Standards: Part 13 - Exploring MPEG4-Part 10 - H.264/AVC

The H.264/AVC codec has been very successful. Here we dig deeper into how profiles and levels work to facilitate deployment of delivery systems and receiving client-player designs.

This article is part of our growing series on Broadcast Standards.
The first 26 articles are now available in Broadcast Standards – The Book.

In 2004, it was uncertain whether H.264/AVC or VC1 would become dominant. VC1 was based on a popular Microsoft Windows Media format offered to SMPTE for ratification. Eventually, H.264 did become the codec of choice for a wide variety of applications. The successors (SVC, HEVC & LCEVC) must offer significant advantages to gain similar traction.

About The Standard

The MPEG-4 Part 10 standard is very large and complex with approximately 900 pages of densely concentrated detail.

The support for profiles and levels is fundamental to successfully deploying your content using the H.264 format. There have also been some important extensions (SVC, MVC and MFC) to the original codec design. These are included as Annexes to the main body of the standard and require a high degree of focus to interpret correctly.

Section 3 briefly describes the terminology and abbreviations used throughout the standard. Understanding these makes the rest of the standard much easier to comprehend.

The notational conventions in Section 5 are relevant if you want to understand the mathematical and logical concepts described later on. These will be most useful to codec developers.

The structure of the Network Abstraction Layer packets (NAL units) is described in Section 7. The coverage of the NAL unit payload includes descriptions of how the profile and level parameters are formatted. Read this in combination with the Annexes to glean the specific values and locations for the profile_idc, profile_iop and level_idc bytes in the NAL unit.

Profiles are described in Annex A for the core AVC compression standard. More profiles are introduced in Annex F which describes Scalable Video Coding (SVC). Annexes G, H and I address various multi-view coding techniques for stereoscopic and 3D viewing. The additional profiles needed to constrain them and signal the client-player are also described there.

Levels are addressed comprehensively in Sub-section A.3 of Annex A.

Annex B describes the Byte Stream Syntax as opposed to the bitstream syntax in Section 7. It also explains how a decoder can resynchronize itself to the incoming stream. The decoder frames the bitstream into 8-bit bytes to unpack the payloads in the NAL units.

Understand the decoding process with the Hypothetical Reference Decoder described in Annex C.

Supplemental Enhancement Information (SEI) is described in Annex D. This additional metadata describes the content in the stream. Decoders have some discretion in how they respond to this.

Annex E describes Video Usability Information (VUI) which parameterizes aspect-ratio, picture size, over-scanning, color gamut ranges and their associated transfer functions. The client-player uses this to present the video canvas correctly.

The rest of this article will focus on Profiles and Levels. This is an area of some complexity and low-level explanations of how it works are scarce and hard to find.

Profiles & Levels

Choose the profile and level that best suits your needs. Encoders transmit the details to the client which interprets the bitstream accordingly.

Profiles manage the encoding process and select appropriate sub-sets of the individual coding tools. This is a huge benefit and reduces the complexity of encoder configurations. The decoder has counterparts for each of these tools.

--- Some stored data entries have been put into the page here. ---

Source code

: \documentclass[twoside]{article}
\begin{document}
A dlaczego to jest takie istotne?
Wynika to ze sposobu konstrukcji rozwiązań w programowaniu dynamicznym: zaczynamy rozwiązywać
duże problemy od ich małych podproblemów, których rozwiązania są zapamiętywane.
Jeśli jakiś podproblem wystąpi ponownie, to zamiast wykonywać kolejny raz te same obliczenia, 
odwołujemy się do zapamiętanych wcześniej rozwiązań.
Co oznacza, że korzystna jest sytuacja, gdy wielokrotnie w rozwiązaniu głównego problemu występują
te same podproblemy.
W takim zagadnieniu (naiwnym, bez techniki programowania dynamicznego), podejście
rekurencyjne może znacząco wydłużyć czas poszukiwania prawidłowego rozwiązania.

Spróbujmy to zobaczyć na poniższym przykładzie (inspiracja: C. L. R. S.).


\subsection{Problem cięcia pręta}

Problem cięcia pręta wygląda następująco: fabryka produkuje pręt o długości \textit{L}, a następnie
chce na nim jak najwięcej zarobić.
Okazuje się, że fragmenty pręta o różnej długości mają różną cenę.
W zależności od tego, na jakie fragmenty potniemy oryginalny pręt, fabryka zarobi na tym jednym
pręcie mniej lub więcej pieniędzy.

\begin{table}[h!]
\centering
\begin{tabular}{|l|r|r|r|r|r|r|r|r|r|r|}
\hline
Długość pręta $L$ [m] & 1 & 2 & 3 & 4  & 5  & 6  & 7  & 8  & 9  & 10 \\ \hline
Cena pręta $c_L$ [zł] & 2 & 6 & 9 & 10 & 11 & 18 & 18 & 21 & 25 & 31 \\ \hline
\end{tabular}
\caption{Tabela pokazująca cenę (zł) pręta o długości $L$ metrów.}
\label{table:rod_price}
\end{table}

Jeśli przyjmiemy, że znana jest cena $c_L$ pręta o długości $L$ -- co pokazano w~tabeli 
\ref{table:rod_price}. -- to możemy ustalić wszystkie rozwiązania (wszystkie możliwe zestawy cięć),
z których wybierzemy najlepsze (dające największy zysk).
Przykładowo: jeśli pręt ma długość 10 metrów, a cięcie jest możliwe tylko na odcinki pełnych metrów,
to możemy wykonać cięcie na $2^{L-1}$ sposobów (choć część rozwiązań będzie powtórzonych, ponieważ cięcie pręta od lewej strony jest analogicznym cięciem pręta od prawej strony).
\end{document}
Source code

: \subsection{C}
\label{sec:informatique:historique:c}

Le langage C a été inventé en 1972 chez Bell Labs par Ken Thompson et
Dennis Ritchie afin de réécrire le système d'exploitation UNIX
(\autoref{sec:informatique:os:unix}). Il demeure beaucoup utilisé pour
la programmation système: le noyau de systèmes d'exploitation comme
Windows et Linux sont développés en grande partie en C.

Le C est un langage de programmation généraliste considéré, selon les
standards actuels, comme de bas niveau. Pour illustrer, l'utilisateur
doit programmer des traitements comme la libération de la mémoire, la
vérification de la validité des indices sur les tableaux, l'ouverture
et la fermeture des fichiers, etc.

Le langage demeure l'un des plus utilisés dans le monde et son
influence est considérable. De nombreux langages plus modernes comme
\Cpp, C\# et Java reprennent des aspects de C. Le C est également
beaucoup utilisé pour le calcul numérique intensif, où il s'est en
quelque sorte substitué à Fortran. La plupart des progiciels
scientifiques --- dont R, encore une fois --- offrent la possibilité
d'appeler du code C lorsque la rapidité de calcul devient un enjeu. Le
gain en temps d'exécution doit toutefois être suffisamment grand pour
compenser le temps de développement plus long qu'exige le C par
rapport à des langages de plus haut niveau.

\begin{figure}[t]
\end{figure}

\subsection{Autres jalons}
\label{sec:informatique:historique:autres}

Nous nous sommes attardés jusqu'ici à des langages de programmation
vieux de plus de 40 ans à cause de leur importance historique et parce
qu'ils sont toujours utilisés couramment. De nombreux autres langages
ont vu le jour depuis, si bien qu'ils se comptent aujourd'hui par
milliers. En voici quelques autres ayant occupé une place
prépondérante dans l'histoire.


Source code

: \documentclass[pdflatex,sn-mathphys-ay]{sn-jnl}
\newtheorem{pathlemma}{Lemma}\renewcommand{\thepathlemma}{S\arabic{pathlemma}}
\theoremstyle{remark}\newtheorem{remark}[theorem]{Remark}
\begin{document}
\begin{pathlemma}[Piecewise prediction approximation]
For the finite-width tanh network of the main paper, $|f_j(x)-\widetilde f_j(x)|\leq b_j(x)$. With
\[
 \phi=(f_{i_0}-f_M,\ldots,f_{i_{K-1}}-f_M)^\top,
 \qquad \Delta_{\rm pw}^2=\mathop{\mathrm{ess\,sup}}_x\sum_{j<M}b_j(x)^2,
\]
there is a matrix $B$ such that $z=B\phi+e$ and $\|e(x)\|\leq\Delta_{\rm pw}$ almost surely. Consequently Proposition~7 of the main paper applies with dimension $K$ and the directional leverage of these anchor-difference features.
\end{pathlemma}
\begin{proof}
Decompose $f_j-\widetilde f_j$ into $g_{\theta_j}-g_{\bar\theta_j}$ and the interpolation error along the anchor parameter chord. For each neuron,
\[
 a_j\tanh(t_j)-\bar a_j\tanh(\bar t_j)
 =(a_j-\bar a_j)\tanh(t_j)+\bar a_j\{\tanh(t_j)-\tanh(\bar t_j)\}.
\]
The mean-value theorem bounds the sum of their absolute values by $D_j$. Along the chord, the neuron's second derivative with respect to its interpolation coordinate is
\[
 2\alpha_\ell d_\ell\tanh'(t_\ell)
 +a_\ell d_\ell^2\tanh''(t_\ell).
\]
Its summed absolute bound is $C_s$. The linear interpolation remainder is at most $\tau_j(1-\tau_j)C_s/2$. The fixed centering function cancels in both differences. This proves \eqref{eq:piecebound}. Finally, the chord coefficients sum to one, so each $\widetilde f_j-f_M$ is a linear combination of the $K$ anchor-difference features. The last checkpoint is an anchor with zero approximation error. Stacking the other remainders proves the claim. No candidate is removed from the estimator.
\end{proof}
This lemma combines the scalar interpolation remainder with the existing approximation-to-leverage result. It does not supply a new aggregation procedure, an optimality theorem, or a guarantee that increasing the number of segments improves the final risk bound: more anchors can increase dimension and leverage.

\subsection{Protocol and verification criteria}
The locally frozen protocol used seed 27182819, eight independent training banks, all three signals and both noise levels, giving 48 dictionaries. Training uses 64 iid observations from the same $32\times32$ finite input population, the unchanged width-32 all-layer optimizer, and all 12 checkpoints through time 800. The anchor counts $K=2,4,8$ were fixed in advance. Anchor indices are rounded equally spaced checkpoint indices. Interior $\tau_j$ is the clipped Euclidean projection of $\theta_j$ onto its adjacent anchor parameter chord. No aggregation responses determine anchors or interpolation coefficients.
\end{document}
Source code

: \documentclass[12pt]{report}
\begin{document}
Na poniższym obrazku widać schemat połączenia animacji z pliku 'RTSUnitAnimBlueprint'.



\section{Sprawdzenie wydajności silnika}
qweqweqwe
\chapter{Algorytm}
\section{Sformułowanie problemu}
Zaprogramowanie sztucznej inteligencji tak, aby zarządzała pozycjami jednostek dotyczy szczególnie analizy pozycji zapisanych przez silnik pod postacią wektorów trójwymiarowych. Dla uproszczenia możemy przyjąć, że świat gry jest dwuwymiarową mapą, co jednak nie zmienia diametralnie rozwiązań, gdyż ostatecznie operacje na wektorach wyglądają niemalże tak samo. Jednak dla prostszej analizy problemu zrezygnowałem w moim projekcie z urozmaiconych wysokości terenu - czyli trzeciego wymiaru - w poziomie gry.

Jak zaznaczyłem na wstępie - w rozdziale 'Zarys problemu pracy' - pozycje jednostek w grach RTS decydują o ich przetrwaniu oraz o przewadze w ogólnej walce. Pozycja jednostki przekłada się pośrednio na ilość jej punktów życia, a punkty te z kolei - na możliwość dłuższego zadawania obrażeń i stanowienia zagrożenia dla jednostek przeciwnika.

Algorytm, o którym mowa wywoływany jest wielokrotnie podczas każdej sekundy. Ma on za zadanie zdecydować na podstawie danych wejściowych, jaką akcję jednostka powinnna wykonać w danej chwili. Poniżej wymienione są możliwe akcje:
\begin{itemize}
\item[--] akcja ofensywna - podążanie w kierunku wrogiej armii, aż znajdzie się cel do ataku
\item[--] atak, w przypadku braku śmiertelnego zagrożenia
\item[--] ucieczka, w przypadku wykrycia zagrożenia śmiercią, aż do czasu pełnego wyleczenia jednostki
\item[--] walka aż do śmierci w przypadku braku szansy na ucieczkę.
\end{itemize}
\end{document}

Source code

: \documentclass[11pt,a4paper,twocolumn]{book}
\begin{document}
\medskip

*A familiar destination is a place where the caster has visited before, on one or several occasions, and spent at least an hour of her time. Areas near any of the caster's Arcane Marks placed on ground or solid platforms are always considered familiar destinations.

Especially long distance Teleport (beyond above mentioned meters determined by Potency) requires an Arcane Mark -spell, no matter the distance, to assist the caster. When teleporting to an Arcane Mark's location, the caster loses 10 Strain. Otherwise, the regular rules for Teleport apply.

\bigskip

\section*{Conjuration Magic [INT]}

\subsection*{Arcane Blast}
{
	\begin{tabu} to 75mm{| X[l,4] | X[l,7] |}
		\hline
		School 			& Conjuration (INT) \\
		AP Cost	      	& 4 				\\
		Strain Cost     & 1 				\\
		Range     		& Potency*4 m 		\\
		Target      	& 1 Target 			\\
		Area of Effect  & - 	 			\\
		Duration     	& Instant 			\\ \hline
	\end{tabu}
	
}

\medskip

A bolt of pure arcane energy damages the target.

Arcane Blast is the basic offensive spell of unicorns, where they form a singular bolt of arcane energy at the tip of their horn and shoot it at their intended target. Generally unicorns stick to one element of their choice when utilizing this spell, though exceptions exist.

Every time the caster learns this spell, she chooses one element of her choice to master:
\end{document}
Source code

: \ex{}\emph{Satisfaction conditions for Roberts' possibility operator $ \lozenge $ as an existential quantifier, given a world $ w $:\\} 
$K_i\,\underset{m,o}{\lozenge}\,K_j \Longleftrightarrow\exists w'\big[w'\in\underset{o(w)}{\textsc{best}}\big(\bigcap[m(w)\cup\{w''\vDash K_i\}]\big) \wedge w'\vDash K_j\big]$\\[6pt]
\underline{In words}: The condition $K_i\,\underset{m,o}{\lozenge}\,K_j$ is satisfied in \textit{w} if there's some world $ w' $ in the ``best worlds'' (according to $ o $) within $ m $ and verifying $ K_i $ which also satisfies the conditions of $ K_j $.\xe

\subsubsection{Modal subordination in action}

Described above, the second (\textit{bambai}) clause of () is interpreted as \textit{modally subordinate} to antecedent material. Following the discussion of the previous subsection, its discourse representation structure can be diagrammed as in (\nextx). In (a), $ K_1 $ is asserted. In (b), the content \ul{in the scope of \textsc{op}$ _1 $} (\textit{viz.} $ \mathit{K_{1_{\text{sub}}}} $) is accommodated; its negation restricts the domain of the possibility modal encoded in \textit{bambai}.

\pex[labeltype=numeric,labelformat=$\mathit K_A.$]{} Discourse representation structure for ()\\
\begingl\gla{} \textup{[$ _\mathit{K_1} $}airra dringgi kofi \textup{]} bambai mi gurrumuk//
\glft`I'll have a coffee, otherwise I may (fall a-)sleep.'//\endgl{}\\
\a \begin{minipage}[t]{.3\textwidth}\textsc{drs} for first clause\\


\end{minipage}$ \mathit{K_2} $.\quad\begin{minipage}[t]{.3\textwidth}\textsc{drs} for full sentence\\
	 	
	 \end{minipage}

Levels are important in the receiving client-player and are concerned with the display size and color depth of the decoded images.

Do not confuse the container profiles defined by the MPEG4 systems layer with Part 10 video compression profiles. They are not the same thing.

Signaling The Profile & Level

The profile and level signaling mechanism has become very complex because the standard has been revised multiple times while retaining the necessary backwards compatibility with many millions of previously deployed devices.

The profile and level values are located near the start of a NAL unit (packet) payload. Unpack it carefully to reveal three bytes representing these properties:

• profile_idc
• profile_iop
• level_idc

The profile_iop value uses individual bits as flagging indicators. Conventional Boolean notation applies with the value 1 representing TRUE and the value 0 representing FALSE.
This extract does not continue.